Double channel, HD video, colour, sound
Edition of 5 + 2 AP

  • Produced by
  • Photography

For the piece June 28th 1950, The Agrarian reform, the artist requested a Chinese calligrapher specialised in italicised form, to work on this millennial technic of popular calligraphy —that it is done using water directly on the ground. This form, also called “grass script” or “cao style”, is used to write drafts but also more artistic text, being the one Mao Tse Tung chose for the transcription of his poems. For Avila´s work, the text transcribe the content of the agrarian reform after de Chinese Revolution with the water of the Yangtze River. The Agrarian Reform of 1950 was decisive in the formation of modern socio-economics in the Chinese post-Revolutionary agricultural community, since for centuries, the country had been based on the concentration of land ownership, the exploitation of the peasantry, and inequality in wealth and political power.

Chinese calligraphy, also known as shūfǎ, is an ancient practice that carries multiple meanings. On the one hand, it is the purely aesthetic act of writing; at the same time, it may be understood as the set of features that characterise the way in which a person writes, or in which a document is written. In its italicised form, or cǎo, it is an art wherein abstract expression takes precedence over legibility. Likewise, in its technique the action itself takes precedence over its transcendence. The sun evaporates the letters on the earth in just a few minutes, and upon disappearing, explains Ávila Forero, the written texts become a “secret assertion”. The ephemeral nature of this practice, for which a permanent materialisation cannot exist, creates in it an invocation: continually vanishing transforms it into a utopian act.
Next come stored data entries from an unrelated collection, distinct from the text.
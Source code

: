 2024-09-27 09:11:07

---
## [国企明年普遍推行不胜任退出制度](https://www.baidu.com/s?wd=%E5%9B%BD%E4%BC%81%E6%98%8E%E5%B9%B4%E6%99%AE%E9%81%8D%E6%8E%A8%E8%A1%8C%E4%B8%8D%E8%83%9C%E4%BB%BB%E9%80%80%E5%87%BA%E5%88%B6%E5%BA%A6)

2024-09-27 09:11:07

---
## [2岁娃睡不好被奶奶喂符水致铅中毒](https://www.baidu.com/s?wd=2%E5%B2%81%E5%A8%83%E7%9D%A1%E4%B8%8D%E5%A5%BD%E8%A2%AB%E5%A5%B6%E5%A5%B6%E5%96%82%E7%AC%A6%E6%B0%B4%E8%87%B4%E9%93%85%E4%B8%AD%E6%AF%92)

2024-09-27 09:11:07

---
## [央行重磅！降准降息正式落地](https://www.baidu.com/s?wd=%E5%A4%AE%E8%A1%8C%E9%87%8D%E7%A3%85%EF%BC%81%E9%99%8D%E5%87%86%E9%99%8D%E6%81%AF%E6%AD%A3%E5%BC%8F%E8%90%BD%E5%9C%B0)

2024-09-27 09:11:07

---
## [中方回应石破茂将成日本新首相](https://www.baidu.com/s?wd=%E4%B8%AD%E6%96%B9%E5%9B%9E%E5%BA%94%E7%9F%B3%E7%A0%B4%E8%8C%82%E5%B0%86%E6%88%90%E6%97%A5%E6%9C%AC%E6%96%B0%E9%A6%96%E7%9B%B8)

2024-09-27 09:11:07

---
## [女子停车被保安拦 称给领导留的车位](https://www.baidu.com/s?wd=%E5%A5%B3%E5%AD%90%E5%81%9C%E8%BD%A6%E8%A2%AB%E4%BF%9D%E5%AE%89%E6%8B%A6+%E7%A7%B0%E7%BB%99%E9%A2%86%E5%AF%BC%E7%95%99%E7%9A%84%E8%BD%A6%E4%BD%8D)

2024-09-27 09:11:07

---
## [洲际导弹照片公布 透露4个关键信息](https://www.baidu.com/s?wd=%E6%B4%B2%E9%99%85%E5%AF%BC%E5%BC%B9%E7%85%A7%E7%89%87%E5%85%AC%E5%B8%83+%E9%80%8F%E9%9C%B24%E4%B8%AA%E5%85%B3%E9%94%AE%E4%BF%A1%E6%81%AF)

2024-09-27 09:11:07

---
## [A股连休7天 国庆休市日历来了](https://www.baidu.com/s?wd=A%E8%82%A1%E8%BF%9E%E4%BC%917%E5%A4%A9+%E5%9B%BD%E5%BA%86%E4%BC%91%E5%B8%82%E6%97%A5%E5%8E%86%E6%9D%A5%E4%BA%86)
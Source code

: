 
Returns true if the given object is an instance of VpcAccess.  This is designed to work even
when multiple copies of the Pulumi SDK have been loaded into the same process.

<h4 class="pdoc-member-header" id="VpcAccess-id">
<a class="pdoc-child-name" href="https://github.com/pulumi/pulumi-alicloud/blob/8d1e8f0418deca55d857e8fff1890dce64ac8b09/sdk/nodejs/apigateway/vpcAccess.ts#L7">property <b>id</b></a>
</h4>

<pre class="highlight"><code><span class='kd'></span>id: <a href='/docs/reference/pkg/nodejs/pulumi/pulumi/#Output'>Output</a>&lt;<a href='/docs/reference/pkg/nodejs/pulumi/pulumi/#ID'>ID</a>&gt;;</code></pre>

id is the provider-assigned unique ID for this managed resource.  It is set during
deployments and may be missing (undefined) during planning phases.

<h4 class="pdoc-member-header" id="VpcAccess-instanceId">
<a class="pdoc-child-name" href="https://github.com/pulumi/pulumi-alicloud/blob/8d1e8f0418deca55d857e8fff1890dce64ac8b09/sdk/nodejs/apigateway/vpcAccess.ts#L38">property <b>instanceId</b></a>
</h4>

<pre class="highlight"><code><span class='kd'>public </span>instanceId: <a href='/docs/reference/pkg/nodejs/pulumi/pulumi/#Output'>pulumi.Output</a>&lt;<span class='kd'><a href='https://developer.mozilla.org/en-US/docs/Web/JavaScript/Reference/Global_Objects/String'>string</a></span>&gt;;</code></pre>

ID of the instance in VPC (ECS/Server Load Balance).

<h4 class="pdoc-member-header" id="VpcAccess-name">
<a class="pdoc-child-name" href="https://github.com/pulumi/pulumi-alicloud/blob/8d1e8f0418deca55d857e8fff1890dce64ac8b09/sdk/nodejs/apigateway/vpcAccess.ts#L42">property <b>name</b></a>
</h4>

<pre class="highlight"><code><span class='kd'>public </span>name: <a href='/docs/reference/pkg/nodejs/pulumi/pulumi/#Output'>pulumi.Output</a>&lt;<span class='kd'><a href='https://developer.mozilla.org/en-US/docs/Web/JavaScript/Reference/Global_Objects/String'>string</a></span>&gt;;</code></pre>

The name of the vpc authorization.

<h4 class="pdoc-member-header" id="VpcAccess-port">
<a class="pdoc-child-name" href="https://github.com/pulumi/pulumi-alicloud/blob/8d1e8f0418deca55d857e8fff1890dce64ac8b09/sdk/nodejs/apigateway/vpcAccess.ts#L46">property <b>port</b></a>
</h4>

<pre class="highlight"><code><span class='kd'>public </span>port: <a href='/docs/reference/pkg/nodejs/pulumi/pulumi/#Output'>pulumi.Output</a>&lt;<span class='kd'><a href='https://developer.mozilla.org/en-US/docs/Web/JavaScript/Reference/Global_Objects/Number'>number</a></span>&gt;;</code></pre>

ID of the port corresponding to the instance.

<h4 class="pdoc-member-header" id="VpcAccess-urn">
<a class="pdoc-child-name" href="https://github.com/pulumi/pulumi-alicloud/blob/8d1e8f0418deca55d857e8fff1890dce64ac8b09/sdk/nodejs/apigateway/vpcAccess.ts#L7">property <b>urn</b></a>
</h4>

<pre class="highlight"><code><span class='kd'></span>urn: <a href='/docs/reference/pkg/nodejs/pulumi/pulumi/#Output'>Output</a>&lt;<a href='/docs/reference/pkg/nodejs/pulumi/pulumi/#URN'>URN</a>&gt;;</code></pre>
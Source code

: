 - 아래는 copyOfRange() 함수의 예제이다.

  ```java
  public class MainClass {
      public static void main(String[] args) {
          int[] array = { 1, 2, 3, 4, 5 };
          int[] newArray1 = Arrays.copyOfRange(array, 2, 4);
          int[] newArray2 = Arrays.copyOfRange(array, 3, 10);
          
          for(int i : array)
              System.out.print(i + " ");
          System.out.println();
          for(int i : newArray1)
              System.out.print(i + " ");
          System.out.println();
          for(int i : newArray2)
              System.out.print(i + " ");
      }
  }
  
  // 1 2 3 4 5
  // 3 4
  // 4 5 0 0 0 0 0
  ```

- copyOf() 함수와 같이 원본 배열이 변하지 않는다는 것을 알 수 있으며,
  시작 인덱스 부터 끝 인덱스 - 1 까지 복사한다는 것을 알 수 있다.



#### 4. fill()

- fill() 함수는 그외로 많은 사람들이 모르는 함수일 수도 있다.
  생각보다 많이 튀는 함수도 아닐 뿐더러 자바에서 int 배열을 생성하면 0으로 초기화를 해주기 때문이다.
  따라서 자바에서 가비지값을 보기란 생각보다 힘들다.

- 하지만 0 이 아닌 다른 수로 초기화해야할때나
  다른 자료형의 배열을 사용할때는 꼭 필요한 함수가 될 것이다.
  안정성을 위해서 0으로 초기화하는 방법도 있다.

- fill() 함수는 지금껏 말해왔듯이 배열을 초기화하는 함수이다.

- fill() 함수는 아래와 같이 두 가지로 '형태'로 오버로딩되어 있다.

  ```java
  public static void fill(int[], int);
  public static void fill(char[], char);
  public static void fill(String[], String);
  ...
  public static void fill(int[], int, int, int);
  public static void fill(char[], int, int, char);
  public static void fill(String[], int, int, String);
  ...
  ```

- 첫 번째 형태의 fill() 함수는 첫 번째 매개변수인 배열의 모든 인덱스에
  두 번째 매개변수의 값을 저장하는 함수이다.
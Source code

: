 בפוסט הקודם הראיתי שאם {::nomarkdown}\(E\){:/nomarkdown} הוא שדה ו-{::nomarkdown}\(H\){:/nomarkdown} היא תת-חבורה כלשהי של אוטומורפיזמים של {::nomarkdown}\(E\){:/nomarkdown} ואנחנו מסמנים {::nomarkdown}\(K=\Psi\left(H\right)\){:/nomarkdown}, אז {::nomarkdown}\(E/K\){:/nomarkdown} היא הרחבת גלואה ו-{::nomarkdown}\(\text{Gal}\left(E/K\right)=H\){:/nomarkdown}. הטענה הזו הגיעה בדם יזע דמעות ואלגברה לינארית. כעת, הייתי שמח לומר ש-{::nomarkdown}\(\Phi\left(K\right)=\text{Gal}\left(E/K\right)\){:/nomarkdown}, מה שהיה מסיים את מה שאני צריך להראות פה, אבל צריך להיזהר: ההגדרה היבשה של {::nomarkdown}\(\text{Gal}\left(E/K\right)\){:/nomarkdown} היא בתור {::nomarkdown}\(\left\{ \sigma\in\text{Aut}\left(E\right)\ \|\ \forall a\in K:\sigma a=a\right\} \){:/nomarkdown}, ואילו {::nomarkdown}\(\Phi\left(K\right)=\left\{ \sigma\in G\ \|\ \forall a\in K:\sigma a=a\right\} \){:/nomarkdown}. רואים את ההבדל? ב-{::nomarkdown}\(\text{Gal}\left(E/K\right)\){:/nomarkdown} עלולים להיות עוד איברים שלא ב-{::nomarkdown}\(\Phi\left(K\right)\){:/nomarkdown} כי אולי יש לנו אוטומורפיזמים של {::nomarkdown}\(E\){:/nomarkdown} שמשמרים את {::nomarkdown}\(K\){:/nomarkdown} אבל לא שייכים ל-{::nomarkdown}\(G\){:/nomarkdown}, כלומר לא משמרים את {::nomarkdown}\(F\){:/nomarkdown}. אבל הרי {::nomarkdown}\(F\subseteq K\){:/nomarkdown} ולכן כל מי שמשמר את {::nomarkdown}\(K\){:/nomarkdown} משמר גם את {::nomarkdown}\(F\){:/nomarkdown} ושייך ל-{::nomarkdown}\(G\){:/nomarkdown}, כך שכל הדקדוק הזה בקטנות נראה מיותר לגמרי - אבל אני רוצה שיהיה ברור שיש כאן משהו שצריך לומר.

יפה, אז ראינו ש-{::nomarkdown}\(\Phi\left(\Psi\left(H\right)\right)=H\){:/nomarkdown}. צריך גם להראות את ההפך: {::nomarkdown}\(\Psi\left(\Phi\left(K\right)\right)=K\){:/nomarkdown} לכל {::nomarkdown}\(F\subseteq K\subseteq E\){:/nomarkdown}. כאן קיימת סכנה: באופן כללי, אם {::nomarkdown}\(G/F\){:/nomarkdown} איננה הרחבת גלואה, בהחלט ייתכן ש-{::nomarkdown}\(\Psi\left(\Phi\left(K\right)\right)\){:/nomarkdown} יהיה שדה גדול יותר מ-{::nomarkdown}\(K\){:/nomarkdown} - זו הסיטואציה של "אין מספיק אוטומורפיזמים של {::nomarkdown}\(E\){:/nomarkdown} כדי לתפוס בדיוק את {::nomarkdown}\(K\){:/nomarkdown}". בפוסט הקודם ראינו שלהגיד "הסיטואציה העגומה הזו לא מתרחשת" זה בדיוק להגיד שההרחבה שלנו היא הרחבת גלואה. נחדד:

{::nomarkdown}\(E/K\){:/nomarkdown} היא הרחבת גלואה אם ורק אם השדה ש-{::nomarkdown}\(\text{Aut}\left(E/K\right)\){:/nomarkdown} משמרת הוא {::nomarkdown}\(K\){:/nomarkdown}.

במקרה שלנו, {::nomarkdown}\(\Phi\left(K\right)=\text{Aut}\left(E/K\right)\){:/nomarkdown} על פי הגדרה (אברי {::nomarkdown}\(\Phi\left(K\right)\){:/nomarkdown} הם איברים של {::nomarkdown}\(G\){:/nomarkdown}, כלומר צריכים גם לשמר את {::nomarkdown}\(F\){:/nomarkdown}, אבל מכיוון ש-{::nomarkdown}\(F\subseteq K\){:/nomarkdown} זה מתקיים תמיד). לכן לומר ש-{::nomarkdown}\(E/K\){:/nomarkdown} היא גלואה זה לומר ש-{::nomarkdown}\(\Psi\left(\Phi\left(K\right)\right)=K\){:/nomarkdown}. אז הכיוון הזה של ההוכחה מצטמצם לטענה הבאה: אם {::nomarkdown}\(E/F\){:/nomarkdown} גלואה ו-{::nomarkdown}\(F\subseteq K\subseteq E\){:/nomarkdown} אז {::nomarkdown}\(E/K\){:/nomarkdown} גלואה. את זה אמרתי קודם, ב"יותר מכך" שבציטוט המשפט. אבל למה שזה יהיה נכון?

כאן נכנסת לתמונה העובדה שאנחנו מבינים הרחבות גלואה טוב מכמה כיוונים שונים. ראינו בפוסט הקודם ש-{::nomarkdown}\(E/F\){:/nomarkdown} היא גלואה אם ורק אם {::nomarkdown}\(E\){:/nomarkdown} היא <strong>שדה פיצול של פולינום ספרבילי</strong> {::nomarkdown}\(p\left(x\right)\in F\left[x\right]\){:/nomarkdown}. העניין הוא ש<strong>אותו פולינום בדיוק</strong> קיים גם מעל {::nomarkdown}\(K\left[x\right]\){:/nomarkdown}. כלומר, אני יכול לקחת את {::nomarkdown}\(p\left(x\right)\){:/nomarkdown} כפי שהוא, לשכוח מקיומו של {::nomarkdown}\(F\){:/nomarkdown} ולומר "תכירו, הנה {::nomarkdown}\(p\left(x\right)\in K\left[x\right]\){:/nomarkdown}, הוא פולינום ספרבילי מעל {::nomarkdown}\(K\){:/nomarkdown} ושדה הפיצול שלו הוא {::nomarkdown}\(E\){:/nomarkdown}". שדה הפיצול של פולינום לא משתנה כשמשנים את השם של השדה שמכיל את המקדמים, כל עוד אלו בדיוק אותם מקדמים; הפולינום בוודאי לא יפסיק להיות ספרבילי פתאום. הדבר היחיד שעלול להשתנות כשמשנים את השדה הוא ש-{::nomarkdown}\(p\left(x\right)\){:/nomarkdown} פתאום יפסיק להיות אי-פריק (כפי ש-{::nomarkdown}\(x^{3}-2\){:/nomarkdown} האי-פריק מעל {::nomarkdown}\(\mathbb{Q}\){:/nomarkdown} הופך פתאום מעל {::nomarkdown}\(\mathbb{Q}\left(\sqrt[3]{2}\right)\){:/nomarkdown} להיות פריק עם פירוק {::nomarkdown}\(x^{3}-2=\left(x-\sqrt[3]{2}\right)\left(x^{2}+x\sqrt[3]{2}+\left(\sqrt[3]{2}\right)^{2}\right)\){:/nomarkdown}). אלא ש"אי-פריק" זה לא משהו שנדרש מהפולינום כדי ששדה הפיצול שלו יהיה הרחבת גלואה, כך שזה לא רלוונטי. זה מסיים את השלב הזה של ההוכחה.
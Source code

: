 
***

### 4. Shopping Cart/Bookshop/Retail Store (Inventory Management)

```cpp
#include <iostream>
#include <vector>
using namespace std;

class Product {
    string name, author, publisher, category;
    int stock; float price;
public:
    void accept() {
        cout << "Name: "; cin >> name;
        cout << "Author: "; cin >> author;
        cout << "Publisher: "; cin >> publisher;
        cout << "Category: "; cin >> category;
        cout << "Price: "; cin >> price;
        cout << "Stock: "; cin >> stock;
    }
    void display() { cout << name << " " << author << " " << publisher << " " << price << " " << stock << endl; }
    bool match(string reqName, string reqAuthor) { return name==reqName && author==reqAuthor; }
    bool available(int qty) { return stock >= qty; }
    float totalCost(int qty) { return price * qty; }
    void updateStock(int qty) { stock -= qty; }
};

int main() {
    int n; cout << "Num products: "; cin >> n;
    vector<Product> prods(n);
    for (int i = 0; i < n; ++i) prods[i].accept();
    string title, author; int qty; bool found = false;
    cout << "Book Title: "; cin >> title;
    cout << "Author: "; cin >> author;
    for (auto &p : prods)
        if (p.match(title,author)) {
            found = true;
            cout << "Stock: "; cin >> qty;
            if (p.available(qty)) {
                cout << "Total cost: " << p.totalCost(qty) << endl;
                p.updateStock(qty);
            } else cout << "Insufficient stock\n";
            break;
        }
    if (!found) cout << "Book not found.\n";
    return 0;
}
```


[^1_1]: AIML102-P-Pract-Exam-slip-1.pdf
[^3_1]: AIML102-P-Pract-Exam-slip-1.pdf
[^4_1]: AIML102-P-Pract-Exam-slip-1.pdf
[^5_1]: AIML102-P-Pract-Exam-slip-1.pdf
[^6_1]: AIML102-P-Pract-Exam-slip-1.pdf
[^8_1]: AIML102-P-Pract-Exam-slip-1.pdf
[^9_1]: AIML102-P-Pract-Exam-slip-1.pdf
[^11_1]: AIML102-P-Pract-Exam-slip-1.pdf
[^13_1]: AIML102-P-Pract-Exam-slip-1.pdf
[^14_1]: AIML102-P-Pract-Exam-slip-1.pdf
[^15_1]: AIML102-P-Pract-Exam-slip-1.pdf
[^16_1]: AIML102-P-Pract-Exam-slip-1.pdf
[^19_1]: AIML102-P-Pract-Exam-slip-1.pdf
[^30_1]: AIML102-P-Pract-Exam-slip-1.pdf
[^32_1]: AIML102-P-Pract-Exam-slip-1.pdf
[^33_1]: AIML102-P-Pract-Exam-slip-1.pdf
Marcos Ávila Forero’s multidisciplinary production focuses on critically investigating cultural, ideological, and social contradictions. He works with collective and individual histories, forgotten rituals and memories, with the stories that have been left out of the hegemonic discourse of History. The use of materials and techniques belonging to the contexts in which he works, as well as collaboration with local figures and collectives, make his actions particularly interesting in terms of transmission and translation. Given its cultural, social, and historical particularities, together with its legacy of communist ideology as well as a position of immense international political pressure, the Chinese experience has become a symbol for so-called third world countries. This reform, still in force today, is at the core of the peasantry’s current demands and vindications not only in China, but also all across the Global South. Registering the text with water momentarily reveals a fleeting yet enduring vestige of a struggle, a memory, and a latent history that are, like other traces, destined to be re-written again and again as an act of resistance.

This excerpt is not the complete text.